═════ Information

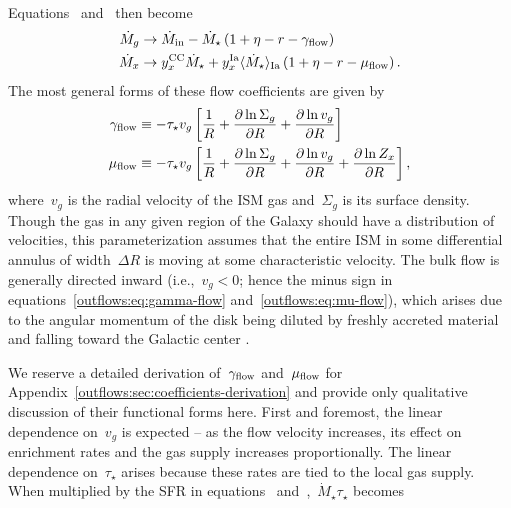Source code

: Equations~
and~ then become
\begin{subequations}\begin{align}
\dot{M}_{g} &\rightarrow \dot{M}_\text{in} - \dot{M}_\star
\left(1 + \eta - r - \gamma_{\text{flow}}\right)
\\
\dot{M}_x &\rightarrow y_\text{$x$}^\text{CC} \dot{M}_\star +
y_\text{$x$}^\text{Ia} \langle \dot{M}_\star \rangle_\text{Ia}
\left(1 + \eta - r - \mu_{\text{flow}}\right).
\end{align}\end{subequations}
The most general forms of these flow coefficients are given by
\begin{subequations}\begin{align}
\gamma_{\text{flow}} &\equiv -\tau_\star v_g \left[
\frac{1}{R} +
\frac{\partial \ln \Sigma_g}{\partial R} +
\frac{\partial \ln v_g}{\partial R}
\right]
\label{outflows:eq:gamma-flow-general}
\\
\mu_{\text{flow}} &\equiv -\tau_\star v_g \left[
\frac{1}{R} + \frac{\partial \ln \Sigma_g}{\partial R} +
\frac{\partial \ln v_g}{\partial R} +
\frac{\partial \ln Z_x}{\partial R}
\right],
\label{outflows:eq:mu-flow-general}
\end{align}\end{subequations}
where~$v_g$ is the radial velocity of the ISM gas and~$\Sigma_g$ is its surface
density.
Though the gas in any given region of the Galaxy should have a distribution of
velocities, this parameterization assumes that the entire ISM in some
differential annulus of width~$\Delta R$ is moving at some characteristic
velocity.
The bulk flow is generally directed inward (i.e.,~$v_g < 0$; hence the minus
sign in equations~\ref{outflows:eq:gamma-flow} and~\ref{outflows:eq:mu-flow}),
which arises due to the angular momentum of the disk being diluted by freshly
accreted material and falling toward the Galactic center
\citep[see discussion in, e.g.,][]{Bilitewski2012}.
\par
We reserve a detailed derivation of~$\gamma_{\text{flow}}$ and~$\mu_{\text{flow}}$ for
Appendix~\ref{outflows:sec:coefficients-derivation} and provide only
qualitative discussion of their functional forms here.
First and foremost, the linear dependence on~$v_g$ is expected -- as the flow
velocity increases, its effect on enrichment rates and the gas supply increases
proportionally.
The linear dependence on~$\tau_\star$ arises because these rates are tied to
the local gas supply.
When multiplied by the SFR in equations~
and~,~$\dot{M}_\star \tau_\star$ becomes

══════════

Retype the data in full. Images do not go in the copy.

Exercise response
Source code

: Equations~
and~ then become
\begin{subequations}\begin{align}
\dot{M}_{g} &\rightarrow \dot{M}_\text{in} - \dot{M}_\star
\left(1 + \eta - r - \gamma_{\text{flow}}\right)
\\
\dot{M}_x &\rightarrow y_\text{$x$}^\text{CC} \dot{M}_\star +
y_\text{$x$}^\text{Ia} \langle \dot{M}_\star \rangle_\text{Ia}
\left(1 + \eta - r - \mu_{\text{flow}}\right).
\end{align}\end{subequations}
The most general forms of these flow coefficients are given by
\begin{subequations}\begin{align}
\gamma_{\text{flow}} &\equiv -\tau_\star v_g \left[
\frac{1}{R} +
\frac{\partial \ln \Sigma_g}{\partial R} +
\frac{\partial \ln v_g}{\partial R}
\right]
\label{outflows:eq:gamma-flow-general}
\\
\mu_{\text{flow}} &\equiv -\tau_\star v_g \left[
\frac{1}{R} + \frac{\partial \ln \Sigma_g}{\partial R} +
\frac{\partial \ln v_g}{\partial R} +
\frac{\partial \ln Z_x}{\partial R}
\right],
\label{outflows:eq:mu-flow-general}
\end{align}\end{subequations}
where~$v_g$ is the radial velocity of the ISM gas and~$\Sigma_g$ is its surface
density.
Though the gas in any given region of the Galaxy should have a distribution of
velocities, this parameterization assumes that the entire ISM in some
differential annulus of width~$\Delta R$ is moving at some characteristic
velocity.
The bulk flow is generally directed inward (i.e.,~$v_g < 0$; hence the minus
sign in equations~\ref{outflows:eq:gamma-flow} and~\ref{outflows:eq:mu-flow}),
which arises due to the angular momentum of the disk being diluted by freshly
accreted material and falling toward the Galactic center
\citep[see discussion in, e.g.,][]{Bilitewski2012}.
\par
We reserve a detailed derivation of~$\gamma_{\text{flow}}$ and~$\mu_{\text{flow}}$ for
Appendix~\ref{outflows:sec:coefficients-derivation} and provide only
qualitative discussion of their functional forms here.
First and foremost, the linear dependence on~$v_g$ is expected -- as the flow
velocity increases, its effect on enrichment rates and the gas supply increases
proportionally.
The linear dependence on~$\tau_\star$ arises because these rates are tied to
the local gas supply.
When multiplied by the SFR in equations~
and~,~$\dot{M}_\star \tau_\star$ becomes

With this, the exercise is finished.